Lions eat antelope; when they die their bodies become grass; the antelope eat the grass.

Suppose they all agreed not to do this.



Antelope eat grass and breed. If they eat faster than the grass can regrow, they starve and die, and their bodies become grass.

Death through starvation is unpleasant. Suppose they could agree to breed less, as to not expand beyond carrying capacity of the place they live in. They would lead a happier life.

Point being, some feedback-driven systems are good, and some are bad.


Good being, a smaller number of happier lives? Huh. Anyway,

Optimizing for the whole is different than optimizing for the parts.

What seems redundant on a high level can be critical on a lower level.

To each antilope eating grass is purposeful. As may be the work of each Department in your original example.

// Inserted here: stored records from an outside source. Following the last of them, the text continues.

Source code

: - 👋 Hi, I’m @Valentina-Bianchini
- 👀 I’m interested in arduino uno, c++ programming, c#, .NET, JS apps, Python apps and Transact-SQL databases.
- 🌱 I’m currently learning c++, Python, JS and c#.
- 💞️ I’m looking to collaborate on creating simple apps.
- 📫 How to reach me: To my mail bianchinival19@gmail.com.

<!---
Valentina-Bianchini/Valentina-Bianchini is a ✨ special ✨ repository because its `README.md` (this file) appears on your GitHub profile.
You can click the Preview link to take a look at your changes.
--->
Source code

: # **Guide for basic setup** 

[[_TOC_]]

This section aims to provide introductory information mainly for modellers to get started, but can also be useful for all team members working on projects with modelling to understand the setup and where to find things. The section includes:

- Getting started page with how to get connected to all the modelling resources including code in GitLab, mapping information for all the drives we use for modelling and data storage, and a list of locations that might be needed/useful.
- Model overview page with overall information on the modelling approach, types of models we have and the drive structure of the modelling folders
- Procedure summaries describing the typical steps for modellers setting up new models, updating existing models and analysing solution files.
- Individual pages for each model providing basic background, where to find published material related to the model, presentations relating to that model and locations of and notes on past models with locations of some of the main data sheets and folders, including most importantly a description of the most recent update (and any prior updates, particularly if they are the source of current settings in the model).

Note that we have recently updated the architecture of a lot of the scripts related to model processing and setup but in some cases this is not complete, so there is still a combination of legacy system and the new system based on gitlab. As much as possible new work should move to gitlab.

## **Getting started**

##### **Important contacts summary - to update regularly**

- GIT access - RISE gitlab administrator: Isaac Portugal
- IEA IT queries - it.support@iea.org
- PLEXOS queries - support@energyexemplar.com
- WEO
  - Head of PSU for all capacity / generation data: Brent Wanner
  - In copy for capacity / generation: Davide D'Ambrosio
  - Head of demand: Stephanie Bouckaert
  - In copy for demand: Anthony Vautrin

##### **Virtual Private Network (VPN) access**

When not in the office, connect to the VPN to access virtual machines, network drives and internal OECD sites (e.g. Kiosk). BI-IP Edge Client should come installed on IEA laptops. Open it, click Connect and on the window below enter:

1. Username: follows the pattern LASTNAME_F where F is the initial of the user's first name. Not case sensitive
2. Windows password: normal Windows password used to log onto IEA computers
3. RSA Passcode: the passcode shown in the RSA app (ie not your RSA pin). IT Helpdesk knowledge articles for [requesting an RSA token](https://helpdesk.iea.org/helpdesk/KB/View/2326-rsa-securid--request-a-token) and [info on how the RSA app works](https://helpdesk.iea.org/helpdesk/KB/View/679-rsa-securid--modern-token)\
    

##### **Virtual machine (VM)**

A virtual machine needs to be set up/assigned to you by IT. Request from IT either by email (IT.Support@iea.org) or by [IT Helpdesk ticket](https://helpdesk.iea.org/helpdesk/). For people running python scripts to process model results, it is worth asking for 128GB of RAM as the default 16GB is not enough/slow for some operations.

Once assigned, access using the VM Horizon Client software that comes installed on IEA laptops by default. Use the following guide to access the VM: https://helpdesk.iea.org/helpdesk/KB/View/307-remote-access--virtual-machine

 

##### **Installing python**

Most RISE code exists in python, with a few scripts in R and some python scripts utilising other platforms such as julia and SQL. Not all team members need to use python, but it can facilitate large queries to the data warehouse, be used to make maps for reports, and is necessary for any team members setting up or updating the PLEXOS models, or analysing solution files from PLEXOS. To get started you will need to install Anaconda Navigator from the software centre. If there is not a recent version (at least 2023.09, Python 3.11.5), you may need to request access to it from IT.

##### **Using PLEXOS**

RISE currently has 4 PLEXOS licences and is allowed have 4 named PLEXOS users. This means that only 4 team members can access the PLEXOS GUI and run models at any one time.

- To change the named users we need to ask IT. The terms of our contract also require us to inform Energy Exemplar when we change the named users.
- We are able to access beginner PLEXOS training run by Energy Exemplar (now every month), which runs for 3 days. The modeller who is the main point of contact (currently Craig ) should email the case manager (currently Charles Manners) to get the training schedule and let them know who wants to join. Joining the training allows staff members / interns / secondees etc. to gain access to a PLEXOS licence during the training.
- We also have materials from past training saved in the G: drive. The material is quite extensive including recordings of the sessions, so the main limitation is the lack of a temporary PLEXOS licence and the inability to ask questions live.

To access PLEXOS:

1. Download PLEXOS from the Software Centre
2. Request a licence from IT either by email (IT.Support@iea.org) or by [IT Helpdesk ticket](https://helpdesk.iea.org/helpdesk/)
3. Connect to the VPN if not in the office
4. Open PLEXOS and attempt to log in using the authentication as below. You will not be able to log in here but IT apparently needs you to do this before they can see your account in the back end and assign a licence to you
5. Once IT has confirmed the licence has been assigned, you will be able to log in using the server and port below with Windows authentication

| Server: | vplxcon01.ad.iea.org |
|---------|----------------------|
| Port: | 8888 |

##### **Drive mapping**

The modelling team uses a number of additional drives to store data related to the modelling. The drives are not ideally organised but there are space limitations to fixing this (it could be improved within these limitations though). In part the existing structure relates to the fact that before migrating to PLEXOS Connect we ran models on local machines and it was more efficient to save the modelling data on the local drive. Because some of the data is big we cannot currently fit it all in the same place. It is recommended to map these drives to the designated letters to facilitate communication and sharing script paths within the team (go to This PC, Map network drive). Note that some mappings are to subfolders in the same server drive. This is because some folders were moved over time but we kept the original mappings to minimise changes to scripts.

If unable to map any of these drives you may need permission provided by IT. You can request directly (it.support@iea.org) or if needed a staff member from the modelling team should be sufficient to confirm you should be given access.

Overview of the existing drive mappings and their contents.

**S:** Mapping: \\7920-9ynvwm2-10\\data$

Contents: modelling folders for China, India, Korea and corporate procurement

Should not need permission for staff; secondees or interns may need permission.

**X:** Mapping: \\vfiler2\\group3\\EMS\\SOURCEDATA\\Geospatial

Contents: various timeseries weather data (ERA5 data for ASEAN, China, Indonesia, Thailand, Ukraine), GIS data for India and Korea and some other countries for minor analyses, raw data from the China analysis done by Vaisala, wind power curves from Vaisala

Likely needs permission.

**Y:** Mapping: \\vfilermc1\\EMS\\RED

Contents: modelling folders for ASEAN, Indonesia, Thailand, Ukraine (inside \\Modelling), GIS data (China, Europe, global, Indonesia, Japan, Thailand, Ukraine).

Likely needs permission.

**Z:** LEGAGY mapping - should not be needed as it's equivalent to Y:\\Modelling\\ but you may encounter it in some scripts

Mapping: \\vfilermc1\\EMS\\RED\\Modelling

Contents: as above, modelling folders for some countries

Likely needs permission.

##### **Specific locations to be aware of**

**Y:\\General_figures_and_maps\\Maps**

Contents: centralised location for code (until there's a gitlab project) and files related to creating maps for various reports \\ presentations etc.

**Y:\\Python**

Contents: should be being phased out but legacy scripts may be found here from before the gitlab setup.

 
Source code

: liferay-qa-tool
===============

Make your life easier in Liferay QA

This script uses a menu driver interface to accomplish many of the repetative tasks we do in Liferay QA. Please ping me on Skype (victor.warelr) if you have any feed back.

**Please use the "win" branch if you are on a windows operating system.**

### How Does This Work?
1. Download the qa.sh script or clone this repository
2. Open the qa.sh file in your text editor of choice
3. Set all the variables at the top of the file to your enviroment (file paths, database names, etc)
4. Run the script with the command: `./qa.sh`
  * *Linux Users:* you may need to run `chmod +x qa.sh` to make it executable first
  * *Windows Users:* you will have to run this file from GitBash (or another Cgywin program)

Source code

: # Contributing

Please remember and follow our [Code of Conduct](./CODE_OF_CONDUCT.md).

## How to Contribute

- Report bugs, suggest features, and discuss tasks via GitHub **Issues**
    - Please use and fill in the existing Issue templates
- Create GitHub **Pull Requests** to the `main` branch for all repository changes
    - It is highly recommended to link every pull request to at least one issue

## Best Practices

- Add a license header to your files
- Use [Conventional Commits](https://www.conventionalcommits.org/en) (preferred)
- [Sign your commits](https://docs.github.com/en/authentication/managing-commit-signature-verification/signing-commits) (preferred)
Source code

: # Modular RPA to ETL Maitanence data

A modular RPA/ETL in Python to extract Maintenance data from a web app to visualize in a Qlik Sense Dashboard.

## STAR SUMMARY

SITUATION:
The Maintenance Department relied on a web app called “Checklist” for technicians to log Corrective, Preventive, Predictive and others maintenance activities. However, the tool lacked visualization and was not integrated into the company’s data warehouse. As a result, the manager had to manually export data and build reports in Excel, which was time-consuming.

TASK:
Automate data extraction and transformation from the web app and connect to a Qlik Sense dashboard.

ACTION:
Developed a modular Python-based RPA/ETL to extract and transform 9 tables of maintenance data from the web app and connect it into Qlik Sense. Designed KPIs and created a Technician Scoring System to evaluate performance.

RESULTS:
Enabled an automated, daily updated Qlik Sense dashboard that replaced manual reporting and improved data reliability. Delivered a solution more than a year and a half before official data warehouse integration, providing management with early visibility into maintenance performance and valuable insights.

Why is the supposition that fewer lives is good controversial? What do we owe the unborn and non existent? Surely in any moral framework, if one could prove that additional organisms in an environment degrade the quality of life for all organisms, then it would be a moral decision (in principle) to reduce by attrition the number of new organisms? I am not arguing for population control as the mechanisms to achieve it are themselves morally dubious, but surely in principle we can agree that there is no moral imperative to grow a population, or alternatively that is not immoral to advocate for preventing population growth where it would reduce quality of life and lead to environmental degradation?


A moral framework is inherently subjective, so it should be no surprise that the rights of the unborn are considered more important in some than others.

Christianity arguably disagrees with you - see the tale of Onan. Buddhists likewise consider all life as sacred, in that an animal may previously/subsequently be a human soul. Lastly, many atheist progressives would argue that preservation of the human race is a moral imperative, and having more total humans rather than less ensures preservation in at least a simplistic mathematical sense.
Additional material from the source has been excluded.